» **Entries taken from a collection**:

==============================

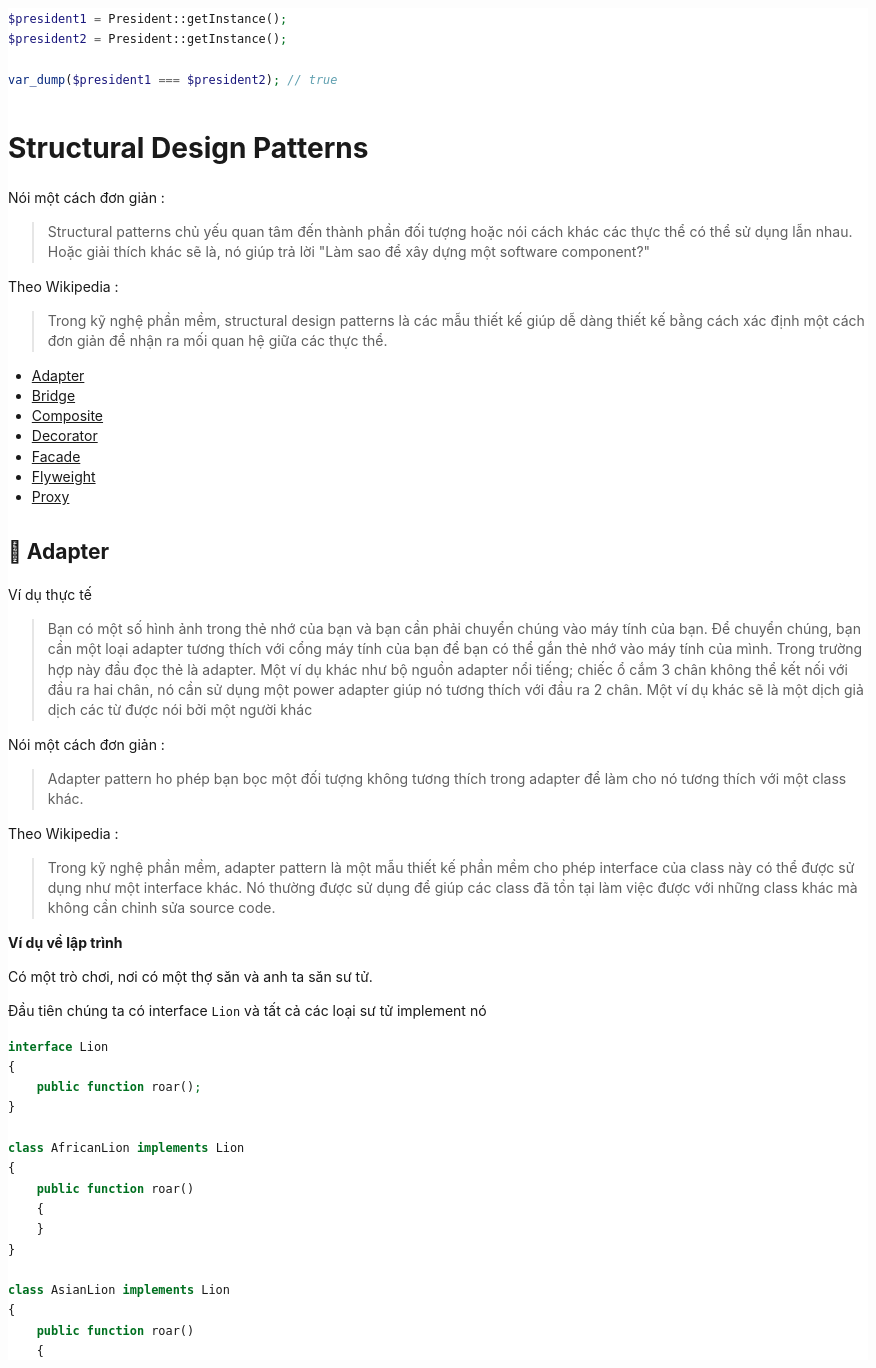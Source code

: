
 ```php
$president1 = President::getInstance();
$president2 = President::getInstance();

var_dump($president1 === $president2); // true
```

Structural Design Patterns
==========================
Nói một cách đơn giản : 
> Structural patterns chủ yếu quan tâm đến thành phần đối tượng hoặc nói cách khác các thực thể có thể sử dụng lẫn nhau. Hoặc giải thích khác sẽ là, nó giúp trả lời "Làm sao để xây dựng một software component?"

Theo Wikipedia : 
> Trong kỹ nghệ phần mềm, structural design patterns là các mẫu thiết kế giúp dễ dàng thiết kế bằng cách xác định một cách đơn giản để nhận ra mối quan hệ giữa các thực thể.

 * [Adapter](#-adapter)
 * [Bridge](#-bridge)
 * [Composite](#-composite)
 * [Decorator](#-decorator)
 * [Facade](#-facade)
 * [Flyweight](#-flyweight)
 * [Proxy](#-proxy)

🔌 Adapter
-------
Ví dụ thực tế
> Bạn có một số hình ảnh trong thẻ nhớ của bạn và bạn cần phải chuyển chúng vào máy tính của bạn. Để chuyển chúng, bạn cần một loại adapter tương thích với cổng máy tính của bạn để bạn có thể gắn thẻ nhớ vào máy tính của mình. Trong trường hợp này đầu đọc thẻ là adapter.
> Một ví dụ khác như bộ nguồn adapter nổi tiếng; chiếc ổ cắm 3 chân không thể kết nối với đầu ra hai chân, nó cần sử dụng một power adapter giúp nó tương thích với đầu ra 2 chân.
> Một ví dụ khác sẽ là một dịch giả dịch các từ được nói bởi một người khác

Nói một cách đơn giản : 
> Adapter pattern ho phép bạn bọc một đối tượng không tương thích trong adapter để làm cho nó tương thích với một class khác.

Theo Wikipedia :
> Trong kỹ nghệ phần mềm, adapter pattern là một mẫu thiết kế phần mềm cho phép interface của class này có thể được sử dụng như một interface khác. Nó thường được sử dụng để giúp các class đã tồn tại làm việc được với những class khác mà không cần chỉnh sửa source code.

**Ví dụ về lập trình**

Có một trò chơi, nơi có một thợ săn và anh ta săn sư tử.

Đầu tiên chúng ta có interface `Lion` và tất cả các loại sư tử implement nó

```php
interface Lion
{
    public function roar();
}

class AfricanLion implements Lion
{
    public function roar()
    {
    }
}

class AsianLion implements Lion
{
    public function roar()
    {
```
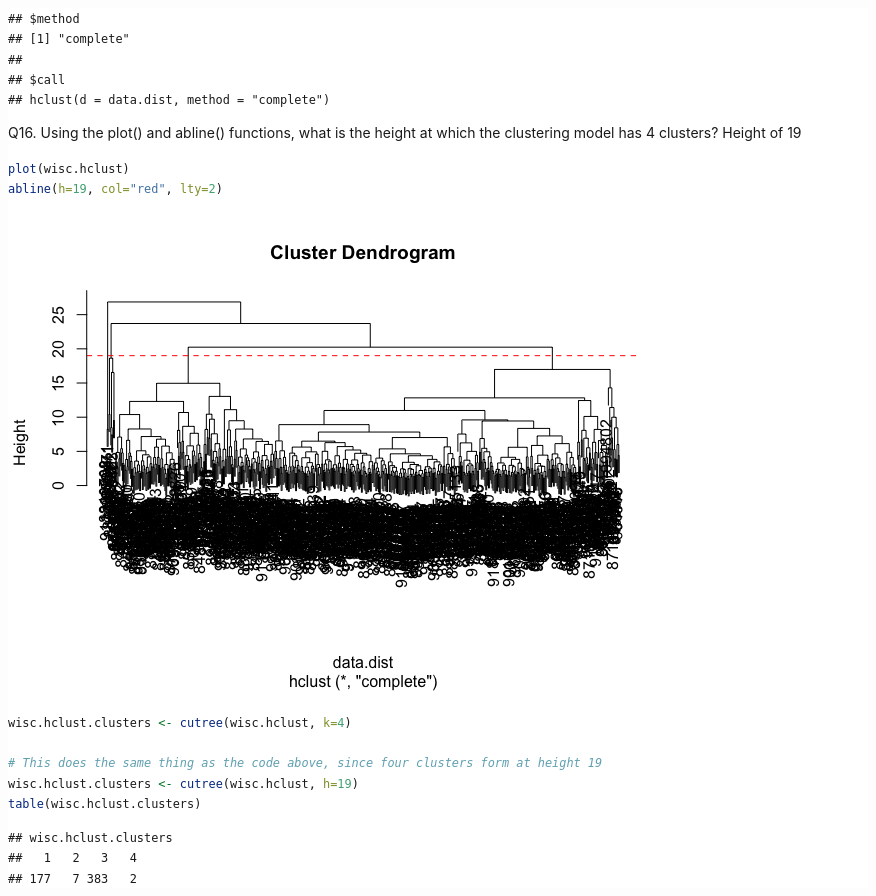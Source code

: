     ## $method
    ## [1] "complete"
    ## 
    ## $call
    ## hclust(d = data.dist, method = "complete")

Q16. Using the plot() and abline() functions, what is the height at which the clustering model has 4 clusters? Height of 19

``` r
plot(wisc.hclust)
abline(h=19, col="red", lty=2)
```

![](class09_files/figure-markdown_github/unnamed-chunk-22-1.png)

``` r
wisc.hclust.clusters <- cutree(wisc.hclust, k=4)

# This does the same thing as the code above, since four clusters form at height 19
wisc.hclust.clusters <- cutree(wisc.hclust, h=19)
table(wisc.hclust.clusters)
```

    ## wisc.hclust.clusters
    ##   1   2   3   4 
    ## 177   7 383   2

==============================

» **Work instructions**: Without altering anything, output all the lines above but none of the images.

» **Response to the task**:
Source code

:
 ```php
$president1 = President::getInstance();
$president2 = President::getInstance();

var_dump($president1 === $president2); // true
```

Structural Design Patterns
==========================
Nói một cách đơn giản : 
> Structural patterns chủ yếu quan tâm đến thành phần đối tượng hoặc nói cách khác các thực thể có thể sử dụng lẫn nhau. Hoặc giải thích khác sẽ là, nó giúp trả lời "Làm sao để xây dựng một software component?"

Theo Wikipedia : 
> Trong kỹ nghệ phần mềm, structural design patterns là các mẫu thiết kế giúp dễ dàng thiết kế bằng cách xác định một cách đơn giản để nhận ra mối quan hệ giữa các thực thể.

 * [Adapter](#-adapter)
 * [Bridge](#-bridge)
 * [Composite](#-composite)
 * [Decorator](#-decorator)
 * [Facade](#-facade)
 * [Flyweight](#-flyweight)
 * [Proxy](#-proxy)

🔌 Adapter
-------
Ví dụ thực tế
> Bạn có một số hình ảnh trong thẻ nhớ của bạn và bạn cần phải chuyển chúng vào máy tính của bạn. Để chuyển chúng, bạn cần một loại adapter tương thích với cổng máy tính của bạn để bạn có thể gắn thẻ nhớ vào máy tính của mình. Trong trường hợp này đầu đọc thẻ là adapter.
> Một ví dụ khác như bộ nguồn adapter nổi tiếng; chiếc ổ cắm 3 chân không thể kết nối với đầu ra hai chân, nó cần sử dụng một power adapter giúp nó tương thích với đầu ra 2 chân.
> Một ví dụ khác sẽ là một dịch giả dịch các từ được nói bởi một người khác

Nói một cách đơn giản : 
> Adapter pattern ho phép bạn bọc một đối tượng không tương thích trong adapter để làm cho nó tương thích với một class khác.

Theo Wikipedia :
> Trong kỹ nghệ phần mềm, adapter pattern là một mẫu thiết kế phần mềm cho phép interface của class này có thể được sử dụng như một interface khác. Nó thường được sử dụng để giúp các class đã tồn tại làm việc được với những class khác mà không cần chỉnh sửa source code.

**Ví dụ về lập trình**

Có một trò chơi, nơi có một thợ săn và anh ta săn sư tử.

Đầu tiên chúng ta có interface `Lion` và tất cả các loại sư tử implement nó

```php
interface Lion
{
    public function roar();
}

class AfricanLion implements Lion
{
    public function roar()
    {
    }
}

class AsianLion implements Lion
{
    public function roar()
    {
```
Source code

:     ## $method
    ## [1] "complete"
    ## 
    ## $call
    ## hclust(d = data.dist, method = "complete")

Q16. Using the plot() and abline() functions, what is the height at which the clustering model has 4 clusters? Height of 19

``` r
plot(wisc.hclust)
abline(h=19, col="red", lty=2)
```

![](class09_files/figure-markdown_github/unnamed-chunk-22-1.png)

``` r
wisc.hclust.clusters <- cutree(wisc.hclust, k=4)

# This does the same thing as the code above, since four clusters form at height 19
wisc.hclust.clusters <- cutree(wisc.hclust, h=19)
table(wisc.hclust.clusters)
```

    ## wisc.hclust.clusters
    ##   1   2   3   4 
    ## 177   7 383   2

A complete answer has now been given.